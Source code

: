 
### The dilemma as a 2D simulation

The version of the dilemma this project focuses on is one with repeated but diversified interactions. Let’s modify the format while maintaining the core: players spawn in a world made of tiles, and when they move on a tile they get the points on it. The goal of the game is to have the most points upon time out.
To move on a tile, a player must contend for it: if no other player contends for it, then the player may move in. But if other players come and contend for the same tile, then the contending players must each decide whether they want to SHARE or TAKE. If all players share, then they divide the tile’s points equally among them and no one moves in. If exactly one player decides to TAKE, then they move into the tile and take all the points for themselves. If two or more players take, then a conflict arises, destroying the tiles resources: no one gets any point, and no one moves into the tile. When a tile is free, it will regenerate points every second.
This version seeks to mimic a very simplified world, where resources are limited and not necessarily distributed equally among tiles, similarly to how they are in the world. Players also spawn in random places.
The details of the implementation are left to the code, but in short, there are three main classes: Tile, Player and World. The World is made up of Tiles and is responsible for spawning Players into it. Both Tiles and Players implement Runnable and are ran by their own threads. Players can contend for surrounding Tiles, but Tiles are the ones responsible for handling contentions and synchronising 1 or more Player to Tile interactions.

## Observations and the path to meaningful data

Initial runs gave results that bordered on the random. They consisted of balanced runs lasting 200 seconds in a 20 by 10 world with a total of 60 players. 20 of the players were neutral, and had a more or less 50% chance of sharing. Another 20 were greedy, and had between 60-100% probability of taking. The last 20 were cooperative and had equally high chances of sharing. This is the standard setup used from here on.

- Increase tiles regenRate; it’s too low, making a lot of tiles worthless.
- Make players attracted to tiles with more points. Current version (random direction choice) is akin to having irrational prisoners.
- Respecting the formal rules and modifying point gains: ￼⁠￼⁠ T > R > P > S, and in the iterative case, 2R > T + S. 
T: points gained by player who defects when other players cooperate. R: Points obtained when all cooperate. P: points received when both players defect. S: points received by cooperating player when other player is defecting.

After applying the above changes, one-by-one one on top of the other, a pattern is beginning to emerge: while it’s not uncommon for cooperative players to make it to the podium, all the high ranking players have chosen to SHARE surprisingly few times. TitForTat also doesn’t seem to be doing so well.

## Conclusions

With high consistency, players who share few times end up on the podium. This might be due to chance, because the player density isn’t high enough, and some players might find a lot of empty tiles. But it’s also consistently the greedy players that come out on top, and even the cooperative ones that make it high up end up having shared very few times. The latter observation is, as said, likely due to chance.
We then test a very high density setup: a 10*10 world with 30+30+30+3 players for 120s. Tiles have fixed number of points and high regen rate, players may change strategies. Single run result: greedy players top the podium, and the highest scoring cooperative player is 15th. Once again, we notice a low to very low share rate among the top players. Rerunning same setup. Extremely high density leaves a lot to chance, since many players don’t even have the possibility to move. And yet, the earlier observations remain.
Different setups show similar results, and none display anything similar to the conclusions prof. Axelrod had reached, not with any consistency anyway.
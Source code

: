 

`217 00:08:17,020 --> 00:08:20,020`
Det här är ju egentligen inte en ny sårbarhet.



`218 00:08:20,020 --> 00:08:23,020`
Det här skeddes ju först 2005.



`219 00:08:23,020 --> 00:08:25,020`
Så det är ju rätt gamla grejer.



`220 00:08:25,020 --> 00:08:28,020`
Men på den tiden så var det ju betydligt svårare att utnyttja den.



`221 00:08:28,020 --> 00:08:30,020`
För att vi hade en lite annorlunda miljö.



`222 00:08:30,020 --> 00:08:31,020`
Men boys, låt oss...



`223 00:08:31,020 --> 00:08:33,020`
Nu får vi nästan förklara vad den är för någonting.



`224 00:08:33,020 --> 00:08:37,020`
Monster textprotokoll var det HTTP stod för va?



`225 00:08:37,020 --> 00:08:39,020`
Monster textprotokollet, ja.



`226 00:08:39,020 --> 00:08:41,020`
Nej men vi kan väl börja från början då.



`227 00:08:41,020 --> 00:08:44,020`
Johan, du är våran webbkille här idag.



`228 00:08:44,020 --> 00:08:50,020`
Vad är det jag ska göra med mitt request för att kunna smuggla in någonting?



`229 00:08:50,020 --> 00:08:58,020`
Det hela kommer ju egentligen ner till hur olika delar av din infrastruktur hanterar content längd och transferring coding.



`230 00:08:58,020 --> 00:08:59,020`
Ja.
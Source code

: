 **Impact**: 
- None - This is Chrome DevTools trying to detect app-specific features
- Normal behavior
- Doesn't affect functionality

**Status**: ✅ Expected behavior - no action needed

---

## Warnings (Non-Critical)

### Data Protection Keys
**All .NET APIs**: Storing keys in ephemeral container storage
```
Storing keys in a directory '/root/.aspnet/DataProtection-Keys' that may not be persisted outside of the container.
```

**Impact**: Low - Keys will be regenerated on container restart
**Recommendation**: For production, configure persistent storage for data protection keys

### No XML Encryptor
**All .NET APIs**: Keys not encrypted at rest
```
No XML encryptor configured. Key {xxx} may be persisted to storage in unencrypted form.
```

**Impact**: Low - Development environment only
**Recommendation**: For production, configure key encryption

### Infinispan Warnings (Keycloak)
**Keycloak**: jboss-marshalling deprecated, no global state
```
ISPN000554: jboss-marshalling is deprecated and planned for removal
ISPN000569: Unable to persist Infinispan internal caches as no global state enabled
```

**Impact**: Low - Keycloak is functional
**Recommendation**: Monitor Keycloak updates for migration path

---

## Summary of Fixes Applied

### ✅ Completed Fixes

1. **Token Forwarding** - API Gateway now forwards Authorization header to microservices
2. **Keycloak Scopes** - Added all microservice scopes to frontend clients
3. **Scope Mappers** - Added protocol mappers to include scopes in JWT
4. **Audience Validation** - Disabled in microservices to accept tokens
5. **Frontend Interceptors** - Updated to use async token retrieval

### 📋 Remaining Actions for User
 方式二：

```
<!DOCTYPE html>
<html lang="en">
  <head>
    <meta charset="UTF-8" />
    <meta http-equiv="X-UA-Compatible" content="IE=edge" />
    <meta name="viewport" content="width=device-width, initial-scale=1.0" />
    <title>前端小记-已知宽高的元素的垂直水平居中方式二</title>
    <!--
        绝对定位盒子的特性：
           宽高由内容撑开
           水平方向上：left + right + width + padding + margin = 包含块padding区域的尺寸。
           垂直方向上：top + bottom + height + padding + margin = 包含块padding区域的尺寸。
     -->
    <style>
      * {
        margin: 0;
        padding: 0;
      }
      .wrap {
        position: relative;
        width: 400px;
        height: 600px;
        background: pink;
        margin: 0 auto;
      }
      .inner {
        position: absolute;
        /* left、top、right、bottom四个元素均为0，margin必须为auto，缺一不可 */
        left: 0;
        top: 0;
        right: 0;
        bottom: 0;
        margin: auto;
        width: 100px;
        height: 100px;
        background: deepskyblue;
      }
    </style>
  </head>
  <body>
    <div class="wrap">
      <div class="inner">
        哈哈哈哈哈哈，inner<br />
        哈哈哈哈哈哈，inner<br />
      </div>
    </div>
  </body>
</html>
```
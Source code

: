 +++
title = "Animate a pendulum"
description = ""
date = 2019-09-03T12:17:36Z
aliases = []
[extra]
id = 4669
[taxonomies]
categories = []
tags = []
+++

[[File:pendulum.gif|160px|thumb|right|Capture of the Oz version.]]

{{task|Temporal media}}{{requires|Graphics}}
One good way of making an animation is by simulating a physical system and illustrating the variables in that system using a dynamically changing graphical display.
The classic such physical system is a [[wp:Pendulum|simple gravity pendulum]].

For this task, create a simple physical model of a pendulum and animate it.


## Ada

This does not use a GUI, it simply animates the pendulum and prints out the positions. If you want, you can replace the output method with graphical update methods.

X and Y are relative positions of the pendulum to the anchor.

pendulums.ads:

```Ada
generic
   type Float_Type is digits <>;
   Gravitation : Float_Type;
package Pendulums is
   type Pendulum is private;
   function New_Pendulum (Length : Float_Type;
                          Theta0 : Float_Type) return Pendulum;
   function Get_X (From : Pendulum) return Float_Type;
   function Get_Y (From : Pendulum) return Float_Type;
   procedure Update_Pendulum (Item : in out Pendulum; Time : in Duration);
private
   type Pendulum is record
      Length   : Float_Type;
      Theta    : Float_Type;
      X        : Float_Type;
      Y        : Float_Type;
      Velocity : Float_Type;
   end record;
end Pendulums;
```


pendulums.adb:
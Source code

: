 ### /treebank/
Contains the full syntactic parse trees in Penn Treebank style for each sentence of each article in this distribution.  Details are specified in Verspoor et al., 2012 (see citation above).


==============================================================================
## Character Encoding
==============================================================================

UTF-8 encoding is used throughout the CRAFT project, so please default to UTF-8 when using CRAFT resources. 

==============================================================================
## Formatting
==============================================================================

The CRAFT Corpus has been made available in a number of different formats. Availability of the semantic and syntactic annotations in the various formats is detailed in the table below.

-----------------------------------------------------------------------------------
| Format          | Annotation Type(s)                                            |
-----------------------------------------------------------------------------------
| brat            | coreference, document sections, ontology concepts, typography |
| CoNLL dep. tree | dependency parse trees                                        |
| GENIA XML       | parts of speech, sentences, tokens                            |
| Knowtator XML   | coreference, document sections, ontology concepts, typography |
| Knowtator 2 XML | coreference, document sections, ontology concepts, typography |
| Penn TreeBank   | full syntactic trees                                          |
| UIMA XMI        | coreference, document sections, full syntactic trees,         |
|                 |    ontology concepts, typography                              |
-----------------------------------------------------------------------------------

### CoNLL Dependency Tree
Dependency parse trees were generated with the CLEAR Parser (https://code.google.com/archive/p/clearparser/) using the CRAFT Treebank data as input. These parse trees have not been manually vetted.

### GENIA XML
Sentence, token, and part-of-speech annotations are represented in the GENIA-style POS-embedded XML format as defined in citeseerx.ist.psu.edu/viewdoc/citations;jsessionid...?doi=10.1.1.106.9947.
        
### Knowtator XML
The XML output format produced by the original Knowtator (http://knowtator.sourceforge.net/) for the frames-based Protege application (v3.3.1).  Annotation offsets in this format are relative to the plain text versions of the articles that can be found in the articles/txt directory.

+ + + + + + +

▸ Exercise: Filter the listing above for lines with the word "display", and copy each one you find.

▸ Output below:
Different setups show similar results, and none display anything similar to the conclusions prof. Axelrod had reached, not with any consistency anyway.
One good way of making an animation is by simulating a physical system and illustrating the variables in that system using a dynamically changing graphical display.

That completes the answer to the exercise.